Lax regulations cited in tour bus accident (concl.)

We’re wrapping up our discussion of the fallout from a terrifying tour bus accident. The accident resulted in multiple fatalities and multiple serious injuries. The investigation is ongoing, so the exact cause isn’t known. But as the media digs into the crash and the tour bus industry, details of regulatory shortcomings emerge.

Our last post discussed the requirement that each driver keep a log of time off, time behind the wheel and time on duty but not driving. Here, we’ll address how the regulators monitor compliance.
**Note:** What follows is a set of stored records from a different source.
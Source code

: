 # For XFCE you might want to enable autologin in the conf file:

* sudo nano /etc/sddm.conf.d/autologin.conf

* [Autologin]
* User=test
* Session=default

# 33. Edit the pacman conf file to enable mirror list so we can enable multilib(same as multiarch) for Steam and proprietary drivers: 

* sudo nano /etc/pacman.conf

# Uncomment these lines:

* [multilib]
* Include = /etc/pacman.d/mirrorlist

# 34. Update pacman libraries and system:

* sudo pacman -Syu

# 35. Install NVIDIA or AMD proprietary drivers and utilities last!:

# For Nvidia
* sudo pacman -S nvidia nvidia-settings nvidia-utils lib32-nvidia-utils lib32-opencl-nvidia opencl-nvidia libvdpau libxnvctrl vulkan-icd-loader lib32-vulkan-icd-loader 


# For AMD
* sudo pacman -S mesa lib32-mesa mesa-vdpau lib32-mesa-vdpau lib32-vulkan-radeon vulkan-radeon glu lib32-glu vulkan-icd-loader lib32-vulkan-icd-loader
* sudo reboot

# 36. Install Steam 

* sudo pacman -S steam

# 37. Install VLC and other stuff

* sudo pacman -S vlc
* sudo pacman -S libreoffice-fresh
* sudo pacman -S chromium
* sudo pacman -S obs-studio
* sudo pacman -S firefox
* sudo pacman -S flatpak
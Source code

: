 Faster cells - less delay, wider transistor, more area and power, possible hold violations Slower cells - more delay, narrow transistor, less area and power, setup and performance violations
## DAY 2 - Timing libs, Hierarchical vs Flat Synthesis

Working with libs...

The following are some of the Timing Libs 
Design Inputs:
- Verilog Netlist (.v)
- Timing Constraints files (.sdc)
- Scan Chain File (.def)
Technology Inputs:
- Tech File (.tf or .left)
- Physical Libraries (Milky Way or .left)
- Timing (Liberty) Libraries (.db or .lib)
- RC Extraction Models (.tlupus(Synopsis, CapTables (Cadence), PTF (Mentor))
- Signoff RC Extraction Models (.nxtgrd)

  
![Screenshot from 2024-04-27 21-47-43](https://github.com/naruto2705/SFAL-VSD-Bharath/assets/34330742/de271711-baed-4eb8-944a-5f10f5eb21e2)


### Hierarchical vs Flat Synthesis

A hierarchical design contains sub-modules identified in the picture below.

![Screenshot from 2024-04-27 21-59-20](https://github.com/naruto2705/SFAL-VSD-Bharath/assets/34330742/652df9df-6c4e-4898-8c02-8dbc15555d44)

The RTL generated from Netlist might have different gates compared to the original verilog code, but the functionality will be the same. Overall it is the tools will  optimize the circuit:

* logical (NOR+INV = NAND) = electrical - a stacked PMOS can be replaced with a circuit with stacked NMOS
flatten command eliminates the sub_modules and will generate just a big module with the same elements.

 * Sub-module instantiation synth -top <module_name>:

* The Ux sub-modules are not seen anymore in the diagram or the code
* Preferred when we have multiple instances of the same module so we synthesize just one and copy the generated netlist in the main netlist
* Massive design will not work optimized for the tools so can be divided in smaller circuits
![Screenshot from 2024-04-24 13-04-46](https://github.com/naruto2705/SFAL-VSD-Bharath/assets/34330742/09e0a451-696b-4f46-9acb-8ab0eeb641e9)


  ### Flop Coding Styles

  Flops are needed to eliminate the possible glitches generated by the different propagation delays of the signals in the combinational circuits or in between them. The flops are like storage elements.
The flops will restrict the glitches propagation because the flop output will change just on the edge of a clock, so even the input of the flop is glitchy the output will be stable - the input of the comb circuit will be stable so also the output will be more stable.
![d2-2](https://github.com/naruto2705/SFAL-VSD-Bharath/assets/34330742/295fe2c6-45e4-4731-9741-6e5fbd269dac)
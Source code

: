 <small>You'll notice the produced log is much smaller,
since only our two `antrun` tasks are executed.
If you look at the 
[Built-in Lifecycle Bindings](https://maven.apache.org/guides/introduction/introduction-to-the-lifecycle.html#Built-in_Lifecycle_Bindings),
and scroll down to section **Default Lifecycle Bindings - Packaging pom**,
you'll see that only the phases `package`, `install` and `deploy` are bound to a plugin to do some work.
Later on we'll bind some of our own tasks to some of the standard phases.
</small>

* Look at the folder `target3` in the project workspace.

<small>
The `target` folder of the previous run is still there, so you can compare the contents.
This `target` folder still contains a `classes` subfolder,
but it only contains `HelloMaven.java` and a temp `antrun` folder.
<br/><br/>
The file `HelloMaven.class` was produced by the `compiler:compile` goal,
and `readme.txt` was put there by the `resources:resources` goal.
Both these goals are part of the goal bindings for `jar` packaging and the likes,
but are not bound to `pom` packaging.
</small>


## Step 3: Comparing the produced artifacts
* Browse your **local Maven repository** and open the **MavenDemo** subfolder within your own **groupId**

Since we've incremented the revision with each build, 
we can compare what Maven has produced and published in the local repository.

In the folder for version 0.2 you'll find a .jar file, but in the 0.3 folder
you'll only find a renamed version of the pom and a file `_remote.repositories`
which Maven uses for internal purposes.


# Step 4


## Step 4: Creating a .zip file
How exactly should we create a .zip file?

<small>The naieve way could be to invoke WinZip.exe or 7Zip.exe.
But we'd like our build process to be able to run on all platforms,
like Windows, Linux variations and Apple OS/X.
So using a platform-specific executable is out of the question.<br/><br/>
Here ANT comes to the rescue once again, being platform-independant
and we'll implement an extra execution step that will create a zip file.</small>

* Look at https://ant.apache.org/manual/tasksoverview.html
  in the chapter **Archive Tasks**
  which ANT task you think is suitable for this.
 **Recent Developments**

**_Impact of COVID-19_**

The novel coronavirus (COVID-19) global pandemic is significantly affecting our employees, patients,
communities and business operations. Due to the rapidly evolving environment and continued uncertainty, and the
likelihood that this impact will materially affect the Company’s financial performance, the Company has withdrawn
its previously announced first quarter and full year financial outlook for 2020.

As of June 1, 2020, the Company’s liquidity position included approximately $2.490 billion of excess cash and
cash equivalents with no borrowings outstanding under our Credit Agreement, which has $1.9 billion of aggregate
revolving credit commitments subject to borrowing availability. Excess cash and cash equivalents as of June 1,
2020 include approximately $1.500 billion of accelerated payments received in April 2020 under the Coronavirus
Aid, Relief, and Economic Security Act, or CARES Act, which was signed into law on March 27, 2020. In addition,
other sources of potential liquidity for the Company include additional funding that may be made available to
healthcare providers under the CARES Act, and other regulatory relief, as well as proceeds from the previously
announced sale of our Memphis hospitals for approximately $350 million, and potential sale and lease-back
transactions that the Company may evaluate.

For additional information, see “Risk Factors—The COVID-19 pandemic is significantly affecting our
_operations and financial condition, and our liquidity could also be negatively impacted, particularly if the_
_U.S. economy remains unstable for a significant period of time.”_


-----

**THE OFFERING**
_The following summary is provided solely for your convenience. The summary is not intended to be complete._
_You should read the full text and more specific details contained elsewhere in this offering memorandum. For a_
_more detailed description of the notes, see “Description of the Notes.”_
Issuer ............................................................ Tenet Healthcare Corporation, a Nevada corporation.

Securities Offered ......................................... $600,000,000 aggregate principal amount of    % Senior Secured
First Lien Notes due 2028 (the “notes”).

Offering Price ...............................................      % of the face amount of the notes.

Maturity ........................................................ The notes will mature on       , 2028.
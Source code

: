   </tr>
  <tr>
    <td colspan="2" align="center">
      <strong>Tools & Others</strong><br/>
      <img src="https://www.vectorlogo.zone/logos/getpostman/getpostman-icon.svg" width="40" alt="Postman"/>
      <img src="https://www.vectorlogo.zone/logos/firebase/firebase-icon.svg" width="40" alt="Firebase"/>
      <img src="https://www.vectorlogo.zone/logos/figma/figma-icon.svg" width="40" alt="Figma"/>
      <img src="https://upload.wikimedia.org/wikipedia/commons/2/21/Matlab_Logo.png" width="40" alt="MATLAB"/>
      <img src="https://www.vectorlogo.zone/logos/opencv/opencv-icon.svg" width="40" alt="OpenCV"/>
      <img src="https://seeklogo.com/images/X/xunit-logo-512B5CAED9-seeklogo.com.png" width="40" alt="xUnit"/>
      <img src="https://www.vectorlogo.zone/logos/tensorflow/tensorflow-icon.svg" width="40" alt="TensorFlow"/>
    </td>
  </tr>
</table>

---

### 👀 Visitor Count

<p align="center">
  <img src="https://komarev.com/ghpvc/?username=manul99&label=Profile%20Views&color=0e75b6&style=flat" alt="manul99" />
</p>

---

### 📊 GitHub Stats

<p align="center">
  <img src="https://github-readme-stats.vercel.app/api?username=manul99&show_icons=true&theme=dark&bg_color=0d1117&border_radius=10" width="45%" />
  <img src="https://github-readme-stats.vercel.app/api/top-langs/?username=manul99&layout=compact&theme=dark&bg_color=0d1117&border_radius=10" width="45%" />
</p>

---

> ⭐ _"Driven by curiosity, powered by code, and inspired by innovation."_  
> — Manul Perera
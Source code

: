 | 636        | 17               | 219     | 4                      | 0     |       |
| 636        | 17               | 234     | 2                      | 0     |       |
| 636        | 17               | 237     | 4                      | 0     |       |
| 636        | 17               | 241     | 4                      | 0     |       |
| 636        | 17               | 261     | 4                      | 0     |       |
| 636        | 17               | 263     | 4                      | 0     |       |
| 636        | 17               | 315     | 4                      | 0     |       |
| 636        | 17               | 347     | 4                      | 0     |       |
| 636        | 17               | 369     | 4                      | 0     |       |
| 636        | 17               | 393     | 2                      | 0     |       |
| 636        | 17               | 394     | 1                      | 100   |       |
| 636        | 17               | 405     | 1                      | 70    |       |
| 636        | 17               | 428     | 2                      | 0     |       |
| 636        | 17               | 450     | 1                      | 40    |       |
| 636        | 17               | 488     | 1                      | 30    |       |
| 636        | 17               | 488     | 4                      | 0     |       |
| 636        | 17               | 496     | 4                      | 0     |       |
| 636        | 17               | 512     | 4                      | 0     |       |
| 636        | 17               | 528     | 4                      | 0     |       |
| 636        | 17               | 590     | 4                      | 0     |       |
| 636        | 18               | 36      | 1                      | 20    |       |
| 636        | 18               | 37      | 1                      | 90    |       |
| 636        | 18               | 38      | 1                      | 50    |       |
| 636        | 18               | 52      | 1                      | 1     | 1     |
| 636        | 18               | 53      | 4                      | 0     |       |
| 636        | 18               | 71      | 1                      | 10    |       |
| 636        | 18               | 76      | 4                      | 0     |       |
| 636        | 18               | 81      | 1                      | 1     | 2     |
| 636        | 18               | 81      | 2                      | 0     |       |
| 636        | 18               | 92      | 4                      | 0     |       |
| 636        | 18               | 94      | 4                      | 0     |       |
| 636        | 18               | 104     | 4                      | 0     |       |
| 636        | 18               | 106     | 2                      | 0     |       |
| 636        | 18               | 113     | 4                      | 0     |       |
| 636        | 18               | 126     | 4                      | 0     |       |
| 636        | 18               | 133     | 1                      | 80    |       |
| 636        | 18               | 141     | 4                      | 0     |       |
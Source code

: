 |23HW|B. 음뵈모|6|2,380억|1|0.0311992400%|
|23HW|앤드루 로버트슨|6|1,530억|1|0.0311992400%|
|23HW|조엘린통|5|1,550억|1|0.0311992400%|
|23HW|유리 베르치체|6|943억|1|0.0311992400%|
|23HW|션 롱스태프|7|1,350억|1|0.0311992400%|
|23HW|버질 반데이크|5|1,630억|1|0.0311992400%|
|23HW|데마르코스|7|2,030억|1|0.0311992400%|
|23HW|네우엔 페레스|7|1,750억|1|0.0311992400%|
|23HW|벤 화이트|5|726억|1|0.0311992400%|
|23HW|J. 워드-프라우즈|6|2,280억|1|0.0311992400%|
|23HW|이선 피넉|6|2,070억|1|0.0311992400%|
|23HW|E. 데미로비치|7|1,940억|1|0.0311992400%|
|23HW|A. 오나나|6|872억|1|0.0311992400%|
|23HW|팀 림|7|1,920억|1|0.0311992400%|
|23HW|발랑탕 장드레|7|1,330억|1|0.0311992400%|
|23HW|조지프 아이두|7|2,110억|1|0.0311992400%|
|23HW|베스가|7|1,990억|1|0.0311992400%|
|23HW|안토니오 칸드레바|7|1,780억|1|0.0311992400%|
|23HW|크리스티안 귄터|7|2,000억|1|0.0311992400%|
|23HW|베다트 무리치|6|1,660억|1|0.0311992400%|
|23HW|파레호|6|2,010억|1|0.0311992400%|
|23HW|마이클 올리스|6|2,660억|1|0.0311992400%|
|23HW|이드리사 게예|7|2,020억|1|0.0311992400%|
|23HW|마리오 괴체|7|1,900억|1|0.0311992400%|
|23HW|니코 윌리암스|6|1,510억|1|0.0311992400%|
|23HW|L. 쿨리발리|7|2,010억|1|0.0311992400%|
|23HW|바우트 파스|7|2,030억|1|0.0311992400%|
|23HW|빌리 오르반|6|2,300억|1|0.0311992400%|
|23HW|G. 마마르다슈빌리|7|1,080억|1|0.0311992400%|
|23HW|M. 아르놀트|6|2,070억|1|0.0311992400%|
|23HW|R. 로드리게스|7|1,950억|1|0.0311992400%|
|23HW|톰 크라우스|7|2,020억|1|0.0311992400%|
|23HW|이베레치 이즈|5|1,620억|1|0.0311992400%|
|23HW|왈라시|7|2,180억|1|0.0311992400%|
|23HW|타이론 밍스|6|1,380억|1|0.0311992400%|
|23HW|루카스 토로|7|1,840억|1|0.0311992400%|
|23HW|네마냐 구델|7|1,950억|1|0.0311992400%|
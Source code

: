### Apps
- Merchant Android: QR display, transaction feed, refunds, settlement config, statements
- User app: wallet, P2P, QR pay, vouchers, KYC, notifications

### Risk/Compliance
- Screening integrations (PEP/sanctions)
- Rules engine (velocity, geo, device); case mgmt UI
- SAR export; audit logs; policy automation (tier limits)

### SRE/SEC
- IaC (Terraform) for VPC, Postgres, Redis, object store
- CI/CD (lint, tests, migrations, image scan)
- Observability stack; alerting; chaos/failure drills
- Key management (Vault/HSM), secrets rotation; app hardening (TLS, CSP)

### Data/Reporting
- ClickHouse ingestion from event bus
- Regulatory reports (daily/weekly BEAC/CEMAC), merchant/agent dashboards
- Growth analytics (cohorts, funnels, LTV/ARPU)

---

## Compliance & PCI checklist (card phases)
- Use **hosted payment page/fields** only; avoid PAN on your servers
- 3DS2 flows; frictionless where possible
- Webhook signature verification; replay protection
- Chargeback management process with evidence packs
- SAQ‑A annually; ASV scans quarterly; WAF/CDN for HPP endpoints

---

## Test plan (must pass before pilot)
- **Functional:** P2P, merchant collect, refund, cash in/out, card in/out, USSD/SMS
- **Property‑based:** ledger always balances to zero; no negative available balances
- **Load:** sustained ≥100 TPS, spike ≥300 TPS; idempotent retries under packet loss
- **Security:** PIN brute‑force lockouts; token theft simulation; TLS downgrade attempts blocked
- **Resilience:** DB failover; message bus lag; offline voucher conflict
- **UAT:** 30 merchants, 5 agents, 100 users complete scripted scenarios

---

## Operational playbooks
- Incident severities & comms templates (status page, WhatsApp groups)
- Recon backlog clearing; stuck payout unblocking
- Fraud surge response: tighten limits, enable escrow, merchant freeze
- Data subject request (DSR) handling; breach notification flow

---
Regulators often rely on state officials to conduct spot checks of these logbooks. Officials can stop buses along the road or catch up with them at popular tour destinations like amusement parks or casinos. The check for the most part focuses on the logbook. The problem is that the only thing these checks can confirm is that there is a logbook (hand-written); there’s no way to check if the entries are truthful.

The bus company involved in the accident had been cited for several logbook violations in the past. Reports offered no more information than that — they detailed no specific log deficiencies. In fact, safety advocates refer to the logbooks as “comic books.”

Tightening up the regulations is the job of Congress, and one effort to do so failed last year. The bill called for an electronic recording system in buses that would confirm logbook entries; the objective is to have more effective checks for fatigue rule violations. Other safety measures, including seat belts, were included in the proposal as well.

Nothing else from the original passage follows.